--- Assignment ---
Copy the listing below exactly, but skip the pictures.

........

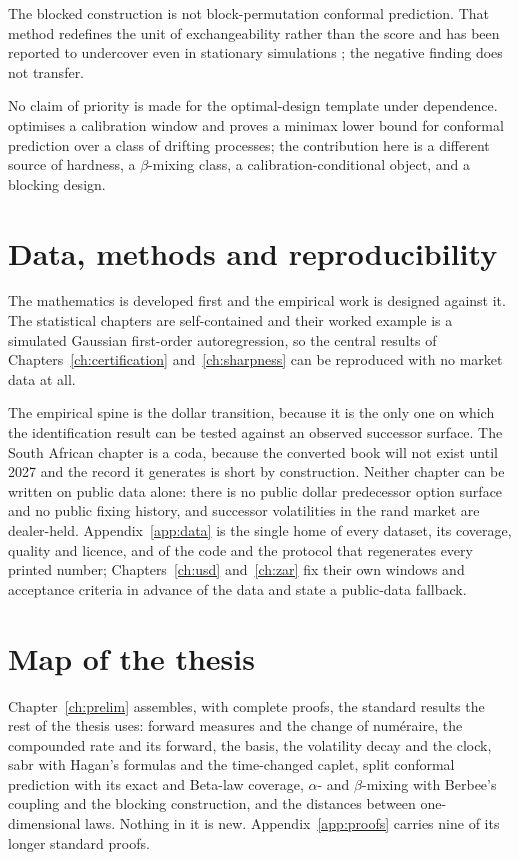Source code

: \documentclass[../../../main.tex]{subfiles}
\begin{document}
The blocked construction is not block-permutation conformal prediction. That method redefines the unit of exchangeability rather than the score and has been reported to undercover even in stationary simulations \citep[p.~15]{stocker2025}; the negative finding does not transfer.

No claim of priority is made for the optimal-design template under dependence. \citet{halkiewicz2026} optimises a calibration window and proves a minimax lower bound for conformal prediction over a class of drifting processes; the contribution here is a different source of hardness, a $\beta$-mixing class, a calibration-conditional object, and a blocking design.

\section{Data, methods and reproducibility}\label{sec:intro-data}

The mathematics is developed first and the empirical work is designed against it. The statistical chapters are self-contained and their worked example is a simulated Gaussian first-order autoregression, so the central results of Chapters~\ref{ch:certification} and~\ref{ch:sharpness} can be reproduced with no market data at all.

The empirical spine is the dollar transition, because it is the only one on which the identification result can be tested against an observed successor surface. The South African chapter is a coda, because the converted book will not exist until 2027 and the record it generates is short by construction. Neither chapter can be written on public data alone: there is no public dollar predecessor option surface and no public fixing history, and successor volatilities in the rand market are dealer-held. Appendix~\ref{app:data} is the single home of every dataset, its coverage, quality and licence, and of the code and the protocol that regenerates every printed number; Chapters~\ref{ch:usd} and~\ref{ch:zar} fix their own windows and acceptance criteria in advance of the data and state a public-data fallback.

\section{Map of the thesis}\label{sec:intro-map}

Chapter~\ref{ch:prelim} assembles, with complete proofs, the standard results the rest of the thesis uses: forward measures and the change of num\'eraire, the compounded rate and its forward, the basis, the volatility decay and the clock, \gls{sabr} with Hagan's formulas and the time-changed caplet, split conformal prediction with its exact and Beta-law coverage, $\alpha$- and $\beta$-mixing with Berbee's coupling and the blocking construction, and the distances between one-dimensional laws. Nothing in it is new. Appendix~\ref{app:proofs} carries nine of its longer standard proofs.
\end{document}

........

--- The completed task ---
Source code

: \documentclass[../../../main.tex]{subfiles}
\begin{document}
The blocked construction is not block-permutation conformal prediction. That method redefines the unit of exchangeability rather than the score and has been reported to undercover even in stationary simulations \citep[p.~15]{stocker2025}; the negative finding does not transfer.

No claim of priority is made for the optimal-design template under dependence. \citet{halkiewicz2026} optimises a calibration window and proves a minimax lower bound for conformal prediction over a class of drifting processes; the contribution here is a different source of hardness, a $\beta$-mixing class, a calibration-conditional object, and a blocking design.

\section{Data, methods and reproducibility}\label{sec:intro-data}

The mathematics is developed first and the empirical work is designed against it. The statistical chapters are self-contained and their worked example is a simulated Gaussian first-order autoregression, so the central results of Chapters~\ref{ch:certification} and~\ref{ch:sharpness} can be reproduced with no market data at all.

The empirical spine is the dollar transition, because it is the only one on which the identification result can be tested against an observed successor surface. The South African chapter is a coda, because the converted book will not exist until 2027 and the record it generates is short by construction. Neither chapter can be written on public data alone: there is no public dollar predecessor option surface and no public fixing history, and successor volatilities in the rand market are dealer-held. Appendix~\ref{app:data} is the single home of every dataset, its coverage, quality and licence, and of the code and the protocol that regenerates every printed number; Chapters~\ref{ch:usd} and~\ref{ch:zar} fix their own windows and acceptance criteria in advance of the data and state a public-data fallback.

\section{Map of the thesis}\label{sec:intro-map}

Chapter~\ref{ch:prelim} assembles, with complete proofs, the standard results the rest of the thesis uses: forward measures and the change of num\'eraire, the compounded rate and its forward, the basis, the volatility decay and the clock, \gls{sabr} with Hagan's formulas and the time-changed caplet, split conformal prediction with its exact and Beta-law coverage, $\alpha$- and $\beta$-mixing with Berbee's coupling and the blocking construction, and the distances between one-dimensional laws. Nothing in it is new. Appendix~\ref{app:proofs} carries nine of its longer standard proofs.
\end{document}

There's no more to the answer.